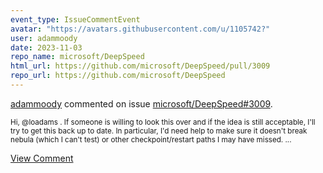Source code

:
 ```yaml
---
event_type: IssueCommentEvent
avatar: "https://avatars.githubusercontent.com/u/1105742?"
user: adammoody
date: 2023-11-03
repo_name: microsoft/DeepSpeed
html_url: https://github.com/microsoft/DeepSpeed/pull/3009
repo_url: https://github.com/microsoft/DeepSpeed
---
```


<a href='https://github.com/adammoody' target='_blank'>adammoody</a> commented on issue <a href='https://github.com/microsoft/DeepSpeed/pull/3009' target='_blank'>microsoft/DeepSpeed#3009</a>.

<small>Hi, @loadams .  If someone is willing to look this over and if the idea is still acceptable, I'll try to get this back up to date.  In particular, I'd need help to make sure it doesn't break nebula (which I can't test) or other checkpoint/restart paths I may have missed....</small>

<a href='https://github.com/microsoft/DeepSpeed/pull/3009' target='_blank'>View Comment</a>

■ ■ ■ ■

Exercise objective >>
The images are to be left out while the entries are written out exactly.

Task solution >>
Source code

:
 ```yaml
---
event_type: IssueCommentEvent
avatar: "https://avatars.githubusercontent.com/u/1105742?"
user: adammoody
date: 2023-11-03
repo_name: microsoft/DeepSpeed
html_url: https://github.com/microsoft/DeepSpeed/pull/3009
repo_url: https://github.com/microsoft/DeepSpeed
---
```


<a href='https://github.com/adammoody' target='_blank'>adammoody</a> commented on issue <a href='https://github.com/microsoft/DeepSpeed/pull/3009' target='_blank'>microsoft/DeepSpeed#3009</a>.

<small>Hi, @loadams .  If someone is willing to look this over and if the idea is still acceptable, I'll try to get this back up to date.  In particular, I'd need help to make sure it doesn't break nebula (which I can't test) or other checkpoint/restart paths I may have missed....</small>

<a href='https://github.com/microsoft/DeepSpeed/pull/3009' target='_blank'>View Comment</a>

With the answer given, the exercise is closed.